Bende sohbet sırasında yaşadğım anımı paylaştım. 

Birkaç yıl önceydi. Pasta yapma aklıma geldi. Akşam olmak üzereydi. Dolabı açtım, yumurtanın olmadığını fark ettim. Önce pasta  yapmamayı düşündüm. Sonra komşudan istemek aklıma geldi. Salonda televizyon seyreden ablama; “komşudan iki tane yumurta al da, kek yapacağım.” Dedim. 

Ablam “tamam” deyip alt kata indi. Komşu kadın, markette yumurta satıldığını söyleyip, ablama beraber gidip almayı önerdi.

Eskiden öyle miydi? Mahallemizde birinin derdi, diğerlerinin derdiydi. Sevinçler paylaşılarak çoğalır, üzüntülerde paylaşılarak azalırdı. 

Aynı apartmanın kapısından içeri girip, aynı asansörde katlara çıkanlar birbirlerİne selam vermeden, çekip gidiyor. 

Eee şaşarda günaydın derseniz bir odun kafanıza yemediğiniz kalır. Yüz asılır,  ne demek istediğiniz anlamaya çalışılır. 

Alt tarafı bir günaydın. Bunun altında mana aramak niye? 

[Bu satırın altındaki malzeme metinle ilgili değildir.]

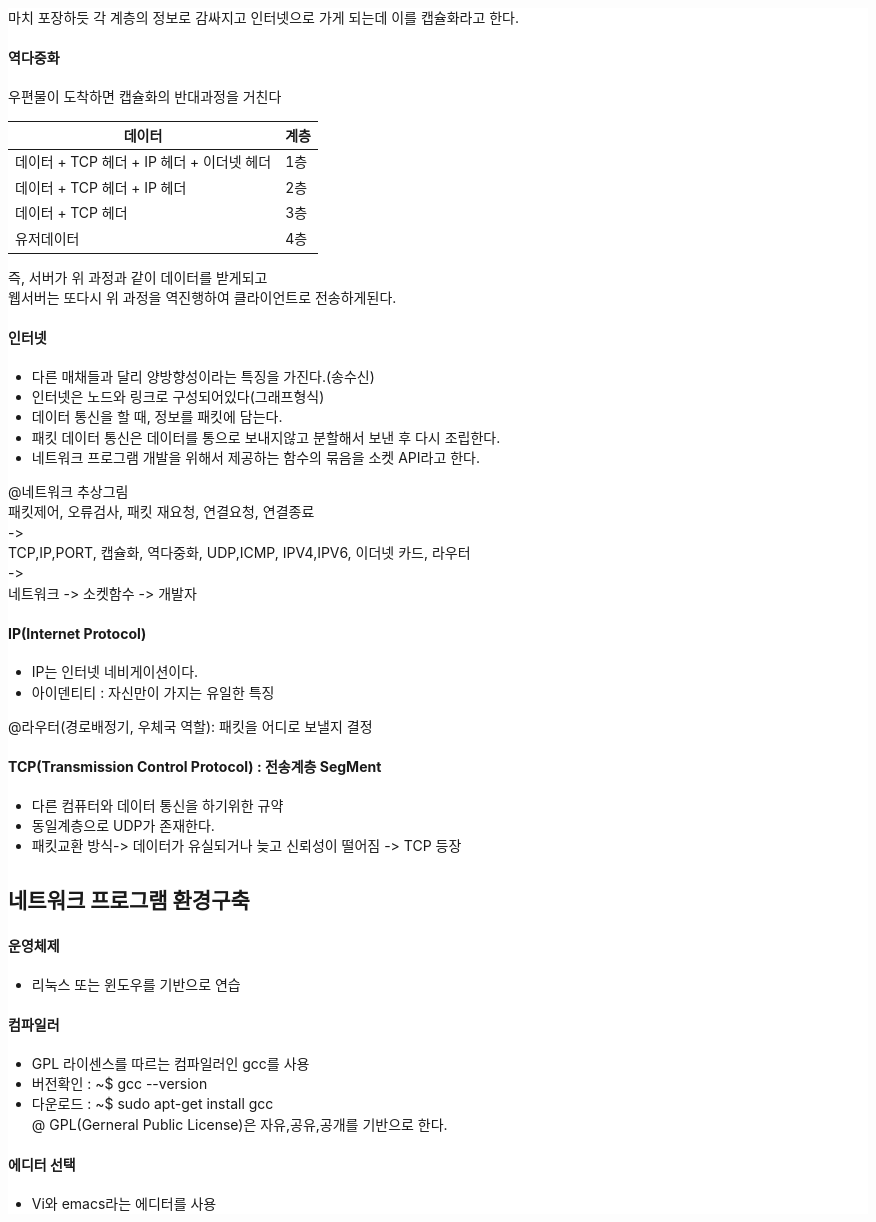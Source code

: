마치 포장하듯 각 계층의 정보로 감싸지고 인터넷으로 가게 되는데 이를 캡슐화라고 한다.

#### 역다중화
우편물이 도착하면 캡슐화의 반대과정을 거친다

데이터 | 계층
---|---
데이터 + TCP 헤더 + IP 헤더 + 이더넷 헤더  | 1층 
데이터 + TCP 헤더 + IP 헤더     |          2층
데이터 + TCP 헤더        |                3층  
유저데이터            |                   4층    
      
즉, 서버가 위 과정과 같이 데이터를 받게되고   
웹서버는 또다시 위 과정을 역진행하여 클라이언트로 전송하게된다.   
  

#### 인터넷   
- 다른 매채들과 달리 양방향성이라는 특징을 가진다.(송수신)   
- 인터넷은 노드와 링크로 구성되어있다(그래프형식)   
- 데이터 통신을 할 때, 정보를 패킷에 담는다.    
- 패킷 데이터 통신은 데이터를 통으로 보내지않고 분할해서 보낸 후 다시 조립한다.     
- 네트워크 프로그램 개발을 위해서 제공하는 함수의 묶음을 소켓 API라고 한다.    
    
@네트워크 추상그림   
패킷제어, 오류검사, 패킷 재요청, 연결요청, 연결종료    
->    
TCP,IP,PORT, 캡슐화, 역다중화, UDP,ICMP, IPV4,IPV6, 이더넷 카드, 라우터    
->    
네트워크 -> 소켓함수 -> 개발자   
    
#### IP(Internet Protocol)
- IP는 인터넷 네비게이션이다.   
- 아이덴티티 : 자신만이 가지는 유일한 특징    
    
@라우터(경로배정기, 우체국 역할): 패킷을 어디로 보낼지 결정     
    
    
#### TCP(Transmission Control Protocol)    :  전송계층 SegMent   
- 다른 컴퓨터와 데이터 통신을 하기위한 규약   
- 동일계층으로 UDP가 존재한다.    
- 패킷교환 방식-> 데이터가 유실되거나 늦고 신뢰성이 떨어짐   -> TCP 등장     
    
## 네트워크 프로그램 환경구축

#### 운영체제
- 리눅스 또는 윈도우를 기반으로 연습   

#### 컴파일러
- GPL 라이센스를 따르는 컴파일러인 gcc를 사용   
- 버전확인 : ~$ gcc --version   
- 다운로드 : ~$ sudo apt-get install gcc    
@ GPL(Gerneral Public License)은 자유,공유,공개를 기반으로 한다.    

#### 에디터 선택
- Vi와 emacs라는 에디터를 사용   
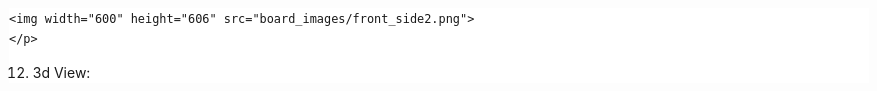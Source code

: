     <img width="600" height="606" src="board_images/front_side2.png">
    </p>


12. 3d View:
    <p align="center">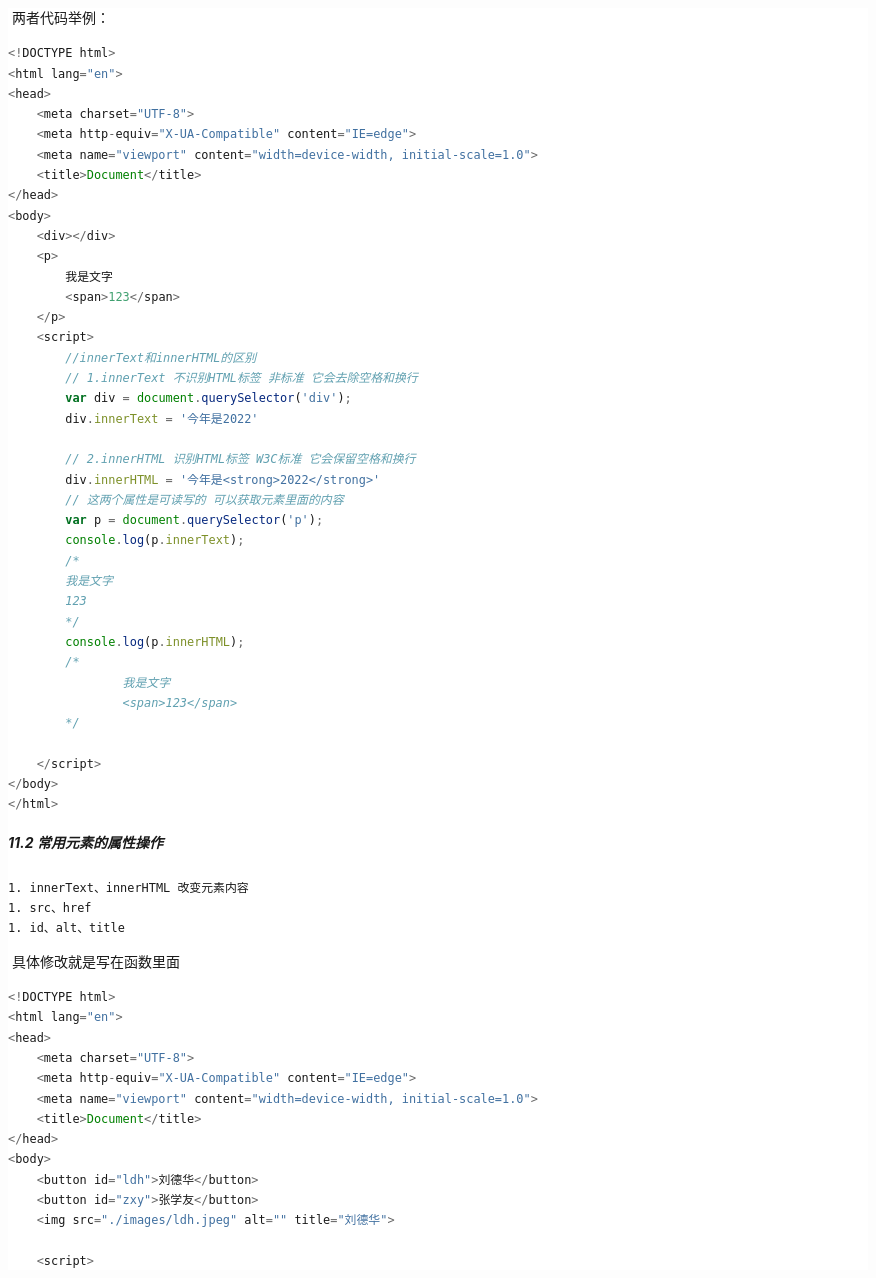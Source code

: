 ​	两者代码举例：

```javascript
<!DOCTYPE html>
<html lang="en">
<head>
    <meta charset="UTF-8">
    <meta http-equiv="X-UA-Compatible" content="IE=edge">
    <meta name="viewport" content="width=device-width, initial-scale=1.0">
    <title>Document</title>
</head>
<body>
    <div></div>
    <p>
        我是文字
        <span>123</span>
    </p>
    <script>
        //innerText和innerHTML的区别
        // 1.innerText 不识别HTML标签 非标准 它会去除空格和换行
        var div = document.querySelector('div');
        div.innerText = '今年是2022'

        // 2.innerHTML 识别HTML标签 W3C标准 它会保留空格和换行
        div.innerHTML = '今年是<strong>2022</strong>'
        // 这两个属性是可读写的 可以获取元素里面的内容
        var p = document.querySelector('p');
        console.log(p.innerText);
        /*
        我是文字
        123
        */
        console.log(p.innerHTML);
        /*
                我是文字
                <span>123</span>
        */

    </script>
</body>
</html>
```

##### 11.2 常用元素的属性操作

	1. innerText、innerHTML 改变元素内容
	1. src、href
	1. id、alt、title

​	具体修改就是写在函数里面

```javascript
<!DOCTYPE html>
<html lang="en">
<head>
    <meta charset="UTF-8">
    <meta http-equiv="X-UA-Compatible" content="IE=edge">
    <meta name="viewport" content="width=device-width, initial-scale=1.0">
    <title>Document</title>
</head>
<body>
    <button id="ldh">刘德华</button>
    <button id="zxy">张学友</button>
    <img src="./images/ldh.jpeg" alt="" title="刘德华">
    
    <script>
```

Eskiden şöyleydi, böyleydi diyoruz ya, işte bu yüzden asık yüzlü, insanlar olmazdı. Selam alınıp verilirdi. Komşuda pişen size de, düşerdi. İftar sofralarına davetler yapılırdı. Yakacak alındığında yardım edilirdi. Eli darda olana, her türkü destek verilirdi.